19.7.1.4 through 19.7.1.7
Observations:
Name: MAIN BUILDING - Component: 01 - Tag: 0712

Based on documentation review and interview, it was determined the facility failed to meet the requirements for fire drills to be held at unexpected times and varying conditions for four of 12 fire drills that were performed over the past four quarters, affecting the entire facility.

Findings include:

1. Review of documentation on March 28, 2024, at 8:45 a.m., revealed that fire drills for the past four quarters for the second shift were all performed within a two-hour time frame (8:30 p.m. to 10:30 p.m.).
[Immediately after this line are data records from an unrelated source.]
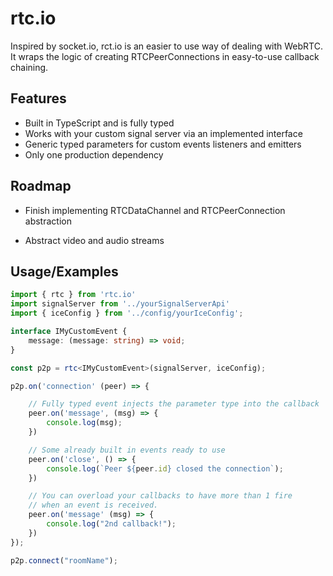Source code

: # rtc.io

Inspired by socket.io, rct.io is an easier to use way of dealing with WebRTC.
It wraps the logic of creating RTCPeerConnections in easy-to-use callback
chaining.

## Features

- Built in TypeScript and is fully typed
- Works with your custom signal server via an implemented interface
- Generic typed parameters for custom events listeners and emitters
- Only one production dependency

## Roadmap

- Finish implementing RTCDataChannel and RTCPeerConnection abstraction

- Abstract video and audio streams

## Usage/Examples

```typescript
import { rtc } from 'rtc.io'
import signalServer from '../yourSignalServerApi'
import { iceConfig } from '../config/yourIceConfig';

interface IMyCustomEvent {
    message: (message: string) => void;
}

const p2p = rtc<IMyCustomEvent>(signalServer, iceConfig);

p2p.on('connection' (peer) => {

    // Fully typed event injects the parameter type into the callback
    peer.on('message', (msg) => {
        console.log(msg);
    })

    // Some already built in events ready to use
    peer.on('close', () => {
        console.log(`Peer ${peer.id} closed the connection`);
    })

    // You can overload your callbacks to have more than 1 fire
    // when an event is received.
    peer.on('message' (msg) => {
        console.log("2nd callback!");
    })
});

p2p.connect("roomName");
```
Interview with the Facility Administrator, Maintenance Director, and Facility Staff on March 28, 2024, at 10:30 a.m., confirmed the listed fire drill deficiency.





 Plan of Correction - To be completed: 04/11/2024

All Fire drills will be completed after a thorough review of previous drill times with the Lee Campus, Lead Mechanic in order to prevent an overlap.

This will be monitored at the quarterly TCU quality assurance meeting and report out there.